Supplied records
>>>>

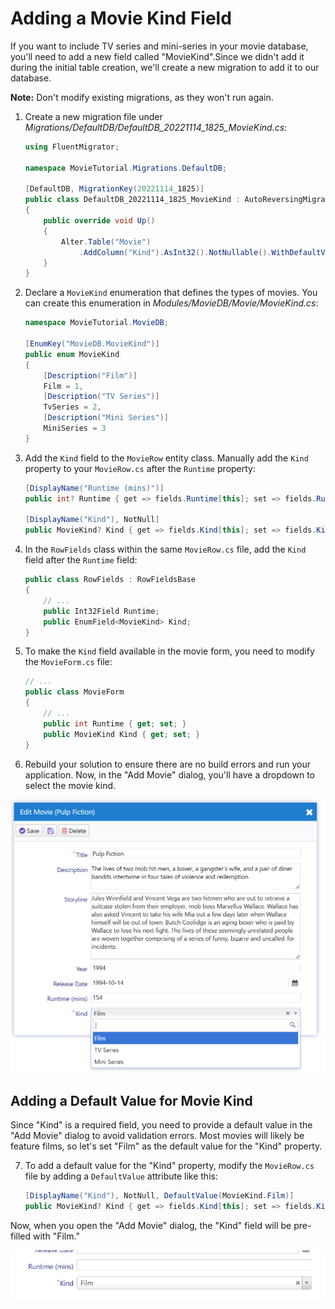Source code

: # Adding a Movie Kind Field

If you want to include TV series and mini-series in your movie database, you'll need to add a new field called "MovieKind".Since we didn't add it during the initial table creation, we'll create a new migration to add it to our database. 

**Note:** Don't modify existing migrations, as they won't run again.

1. Create a new migration file under *Migrations/DefaultDB/DefaultDB_20221114_1825_MovieKind.cs*:

    ```csharp
    using FluentMigrator;

    namespace MovieTutorial.Migrations.DefaultDB;
   
    [DefaultDB, MigrationKey(20221114_1825)]
    public class DefaultDB_20221114_1825_MovieKind : AutoReversingMigration
    {
        public override void Up()
        {
            Alter.Table("Movie")
                .AddColumn("Kind").AsInt32().NotNullable().WithDefaultValue(1);
        }
    }
    ```

2. Declare a `MovieKind` enumeration that defines the types of movies. You can create this enumeration in *Modules/MovieDB/Movie/MovieKind.cs*:

    ```csharp
    namespace MovieTutorial.MovieDB;

    [EnumKey("MovieDB.MovieKind")]
    public enum MovieKind
    {
        [Description("Film")]
        Film = 1,
        [Description("TV Series")]
        TvSeries = 2,
        [Description("Mini Series")]
        MiniSeries = 3
    }
    ```

3. Add the `Kind` field to the `MovieRow` entity class. Manually add the `Kind` property to your `MovieRow.cs` after the `Runtime` property:

   ```csharp
   [DisplayName("Runtime (mins)")]
   public int? Runtime { get => fields.Runtime[this]; set => fields.Runtime[this] = value; }

   [DisplayName("Kind"), NotNull]
   public MovieKind? Kind { get => fields.Kind[this]; set => fields.Kind[this] = value; }
   ```

4. In the `RowFields` class within the same `MovieRow.cs` file, add the `Kind` field after the `Runtime` field:

   ```csharp
   public class RowFields : RowFieldsBase
   {
       // ...
       public Int32Field Runtime;
       public EnumField<MovieKind> Kind;
   }
   ```

5. To make the `Kind` field available in the movie form, you need to modify the `MovieForm.cs` file:

    ```csharp
    // ...
    public class MovieForm
    {
        // ...
        public int Runtime { get; set; }
        public MovieKind Kind { get; set; }
    }
    ```

6. Rebuild your solution to ensure there are no build errors and run your application. Now, in the "Add Movie" dialog, you'll have a dropdown to select the movie kind.

![Movie Kind Selection](img/movies-kind-in-form.png)

## Adding a Default Value for Movie Kind

Since "Kind" is a required field, you need to provide a default value in the "Add Movie" dialog to avoid validation errors. Most movies will likely be feature films, so let's set "Film" as the default value for the "Kind" property.

7. To add a default value for the "Kind" property, modify the `MovieRow.cs` file by adding a `DefaultValue` attribute like this:

   ```csharp
   [DisplayName("Kind"), NotNull, DefaultValue(MovieKind.Film)]
   public MovieKind? Kind { get => fields.Kind[this]; set => fields.Kind[this] = value; }
   ```

Now, when you open the "Add Movie" dialog, the "Kind" field will be pre-filled with "Film."

![Movie Kind Prefilled](img/movie-kind-prefilled.png)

<<<<

Task to complete
For the word "Since", say how many lines of the records above contain it. Reply with the number alone.

Result below
2